Similar to Aristotle’s conceptions of matter, but not identical, since Aristotle was critical of the atomists, Epicurus considers these attributes (heat, size, color, etc.) incidental to bodies (sensible objects in the world), indicative of its composition, its nature. From his letter to Herodotus (not the historian):

…shapes and colors, magnitudes and weights, and in short all those qualities which are predicated of body, in so far as they are perpetual properties either of all bodies or of visible bodies, are knowable by sensation of these very properties: these, I say, must not be supposed to exist independently by themselves (for that is inconceivable), nor yet to be non-existent, nor to be some other and incorporeal entities cleaving to body, nor again to be parts of body. We must consider the whole body in a general way to derive its permanent nature from all of them, though it is not, as it were, formed by grouping them together in the same way as when from the particles themselves a larger aggregate is made up, whether these particles be primary or any magnitudes whatsoever less than the particular whole.

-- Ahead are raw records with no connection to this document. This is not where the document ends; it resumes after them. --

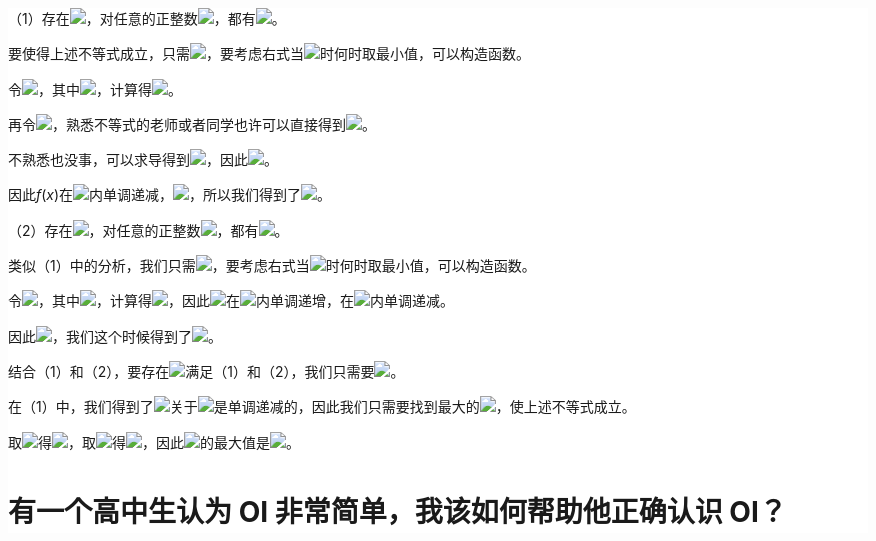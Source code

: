 （1）存在![](https://www.zhihu.com/equation?tex=q%3E0)，对任意的正整数![](https://www.zhihu.com/equation?tex=k%5Cleqslant+m)，都有![](https://www.zhihu.com/equation?tex=q%5E%7Bk-1%7D%5Cleqslant+k%5Ciff%5Cln+q%5Cleqslant%5Cdfrac%7B%5Cln+k%7D%7Bk-1%7D%281%3Ck%5Cleqslant+m%29)。

要使得上述不等式成立，只需![](https://www.zhihu.com/equation?tex=%5Cln+q%5Cleqslant%5Cleft%28%5Cdfrac%7B%5Cln+k%7D%7Bk-1%7D%5Cright%29_%7B%5Cmin%7D)，要考虑右式当![](https://www.zhihu.com/equation?tex=1%3Ck%5Cleqslant+m)时何时取最小值，可以构造函数。

令![](https://www.zhihu.com/equation?tex=f%28x%29%3D%5Cdfrac%7B%5Cln+x%7D%7Bx-1%7D)，其中![](https://www.zhihu.com/equation?tex=1%3Cx%5Cleqslant+m)，计算得![](https://www.zhihu.com/equation?tex=f%27%28x%29%3D%5Cdfrac%7B1-%5Cdfrac%7B1%7D%7Bx%7D-%5Cln+x%7D%7B%28x-1%29%5E2%7D)。

再令![](https://www.zhihu.com/equation?tex=g%28x%29%3D1-%5Cdfrac%7B1%7D%7Bx%7D-%5Cln+x)，熟悉不等式的老师或者同学也许可以直接得到![](https://www.zhihu.com/equation?tex=g%28x%29%5Cleqslant+0)。

不熟悉也没事，可以求导得到![](https://www.zhihu.com/equation?tex=g%27%28x%29%3D%5Cdfrac%7B1-x%7D%7Bx%5E2%7D)，因此![](https://www.zhihu.com/equation?tex=g%28x%29%5Cleqslant+g%281%29%3D0)。

因此$f(x)$在![](https://www.zhihu.com/equation?tex=%281%2C+%2B%5Cinfty%29)内单调递减，![](https://www.zhihu.com/equation?tex=f%28x%29_%7B%5Cmin%7D%3Df%28m%29%3D%5Cdfrac%7B%5Cln+m%7D%7Bm-1%7D)，所以我们得到了![](https://www.zhihu.com/equation?tex=%5Cboxed%7B%5Cln+q%5Cleqslant%5Cdfrac%7B%5Cln+m%7D%7Bm-1%7D%7D)。

（2）存在![](https://www.zhihu.com/equation?tex=q%3E0)，对任意的正整数![](https://www.zhihu.com/equation?tex=k%5Cleqslant+m)，都有![](https://www.zhihu.com/equation?tex=k%5Cleqslant+q%5Ek%5Ciff%5Cln+q%5Cgeqslant%5Cdfrac%7B%5Cln+k%7D%7Bk%7D)。

类似（1）中的分析，我们只需![](https://www.zhihu.com/equation?tex=%5Cln+q%5Cgeqslant%5Cleft%28%5Cdfrac%7B%5Cln+k%7D%7Bk%7D%5Cright%29_%7B%5Cmax%7D)，要考虑右式当![](https://www.zhihu.com/equation?tex=1%3Ck%5Cleqslant+m)时何时取最小值，可以构造函数。

令![](https://www.zhihu.com/equation?tex=h%28x%29%3D%5Cdfrac%7B%5Cln+x%7D%7Bx%7D)，其中![](https://www.zhihu.com/equation?tex=1%3Cx%5Cleqslant+m)，计算得![](https://www.zhihu.com/equation?tex=h%27%28x%29%3D%5Cdfrac%7B1-%5Cln+x%7D%7Bx%5E2%7D)，因此![](https://www.zhihu.com/equation?tex=h%28x%29)在![](https://www.zhihu.com/equation?tex=%281%2C+%5Cmathrm%7Be%7D%29)内单调递增，在![](https://www.zhihu.com/equation?tex=%28%5Cmathrm%7Be%7D%2C+%2B%5Cinfty%29)内单调递减。

因此![](https://www.zhihu.com/equation?tex=%5Cleft%28%5Cdfrac%7B%5Cln+k%7D%7Bk%7D%5Cright%29_%7B%5Cmax%7D%3D%5Cmax%5Cleft%5C%7B%5Cdfrac%7B%5Cln+2%7D%7B2%7D%2C%5Cdfrac%7B%5Cln+3%7D%7B3%7D%5Cright%5C%7D%3D%5Cdfrac%7B%5Cln+3%7D%7B3%7D)，我们这个时候得到了![](https://www.zhihu.com/equation?tex=%5Cboxed%7B%5Cln+q%5Cgeqslant%5Cdfrac%7B%5Cln+3%7D%7B3%7D%7D)。

结合（1）和（2），要存在![](https://www.zhihu.com/equation?tex=q%3E0)满足（1）和（2），我们只需要![](https://www.zhihu.com/equation?tex=%5Cboxed%7B%5Cdfrac%7B%5Cln+3%7D%7B3%7D%5Cleqslant%5Cdfrac%7B%5Cln+m%7D%7Bm-1%7D%7D)。

在（1）中，我们得到了![](https://www.zhihu.com/equation?tex=%5Cdfrac%7B%5Cln+m%7D%7Bm-1%7D)关于![](https://www.zhihu.com/equation?tex=m)是单调递减的，因此我们只需要找到最大的![](https://www.zhihu.com/equation?tex=m)，使上述不等式成立。

取![](https://www.zhihu.com/equation?tex=m%3D5)得![](https://www.zhihu.com/equation?tex=%5Cdfrac%7B%5Cln+m%7D%7Bm-1%7D%3D%5Cdfrac%7B%5Cln+5%7D%7B4%7D%3E%5Cdfrac%7B%5Cln+3%7D%7B3%7D)，取![](https://www.zhihu.com/equation?tex=m%3D6)得![](https://www.zhihu.com/equation?tex=%5Cdfrac%7B%5Cln+m%7D%7Bm-1%7D%3D%5Cdfrac%7B%5Cln+6%7D%7B5%7D%3C%5Cdfrac%7B%5Cln+3%7D%7B3%7D)，因此![](https://www.zhihu.com/equation?tex=m)的最大值是![](https://www.zhihu.com/equation?tex=5)。

# 有一个高中生认为 OI 非常简单，我该如何帮助他正确认识 OI？
[](https://www.zhihu.com/question/367999364/answer/2959681611)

This idea of incidental attributes is a departure from Plato’s forms, where bodies derived attributes from ephemeral absolutes, ideals of hot or cold or beauty, and much more in line with modern processes of understanding through analysis. Epicurus stops just short of refuting the existence of the divine entirely; he rejects intervention, claiming that if the gods are perfect and without fear of death, which is the main reason why human beings are so miserable, then they are perfectly happy, and why would such a creature seek to condescend, to meddle in human affairs? I suppose this makes him a sort of deist, acknowledging their existence, but rejecting the notion of intervention.

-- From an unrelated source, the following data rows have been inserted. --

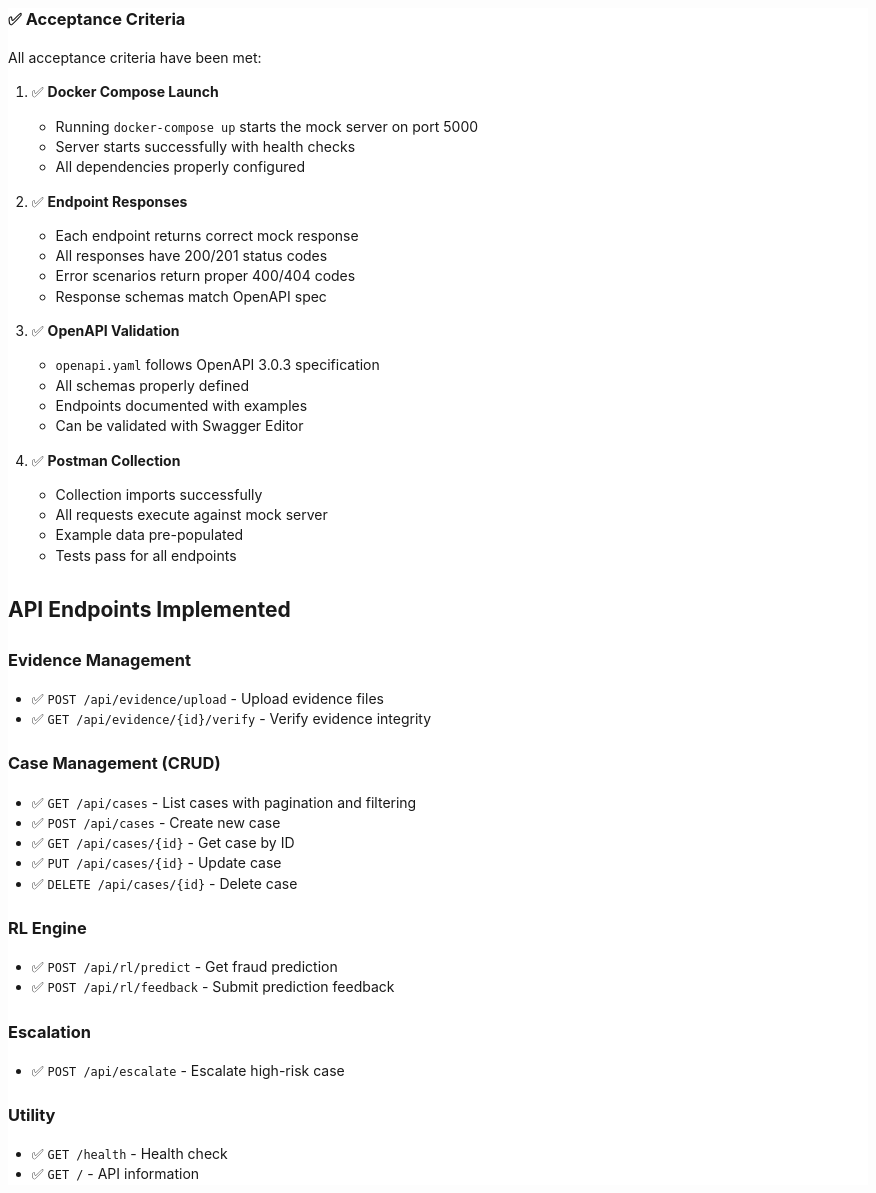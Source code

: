 ### ✅ Acceptance Criteria

All acceptance criteria have been met:

1. ✅ **Docker Compose Launch**
   - Running `docker-compose up` starts the mock server on port 5000
   - Server starts successfully with health checks
   - All dependencies properly configured

2. ✅ **Endpoint Responses**
   - Each endpoint returns correct mock response
   - All responses have 200/201 status codes
   - Error scenarios return proper 400/404 codes
   - Response schemas match OpenAPI spec

3. ✅ **OpenAPI Validation**
   - `openapi.yaml` follows OpenAPI 3.0.3 specification
   - All schemas properly defined
   - Endpoints documented with examples
   - Can be validated with Swagger Editor

4. ✅ **Postman Collection**
   - Collection imports successfully
   - All requests execute against mock server
   - Example data pre-populated
   - Tests pass for all endpoints

## API Endpoints Implemented

### Evidence Management
- ✅ `POST /api/evidence/upload` - Upload evidence files
- ✅ `GET /api/evidence/{id}/verify` - Verify evidence integrity

### Case Management (CRUD)
- ✅ `GET /api/cases` - List cases with pagination and filtering
- ✅ `POST /api/cases` - Create new case
- ✅ `GET /api/cases/{id}` - Get case by ID
- ✅ `PUT /api/cases/{id}` - Update case
- ✅ `DELETE /api/cases/{id}` - Delete case

### RL Engine
- ✅ `POST /api/rl/predict` - Get fraud prediction
- ✅ `POST /api/rl/feedback` - Submit prediction feedback

### Escalation
- ✅ `POST /api/escalate` - Escalate high-risk case

### Utility
- ✅ `GET /health` - Health check
- ✅ `GET /` - API information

There’s a purpose to his methods of understanding the world: complete peace of mind. The Epicurean devotion to empiricism serves to unbind human beings from the fear and worry that comes from believing that life and death depended on the fickle desires of a pantheon of petulant deities. This belief (or disbelief, perhaps) extends to the afterlife; death is nothing to Epicurus: literally nothing.

If the following is true…

  • the infinite universe is only matter and void (space for matter to be)
  • matter can only interact with matter
  • the atoms (matter) of the spirit dissipate at the moment of death
  • the atoms of the spirit are utterly dependent on the body
  • only through the body can the spirit interact with the world

…then death is not to be feared, since a life has no senses to cause it stress after it is extinguished. If it is possible to conceive of life in this way, Epicurus asks Menoeceus,

Who, then, is superior in your judgment to such a man? He holds a holy belief concerning the gods, and is altogether free from the fear of death. He has diligently considered the end fixed by nature, and understands how easily the limit of good things can be reached and attained, and how either the duration or the intensity of evils is but slight. Fate, which some introduce as sovereign over all things, he scorns, affirming rather that some things happen of necessity, others by chance, others through our own agency. For he sees that necessity destroys responsibility and that chance is inconstant; whereas our own actions are autonomous, and it is to them that praise and blame naturally attach. It were better, indeed, to accept the legends of the gods than to bow beneath that yoke of destiny which the natural philosophers have imposed. The one holds out some faint hope that we may escape if we honor the gods, while the necessity of the naturalists is deaf to all entreaties.

This is also a further affirmation of his insistence that it is problematic to “be so much in love with the explanation by a single way” that one clings to a solely deterministic view of the universe. As an aside, I appreciate his resistance to necessity in the context of Greek “naturalists” of the time. Western Civilization seems to become increasingly convinced that, even if the truth of the source of choice is “undiscoverable,” institutions should act as if life itself unfolds by necessity anyway.

Reading through Lucretius at the moment. More on that later.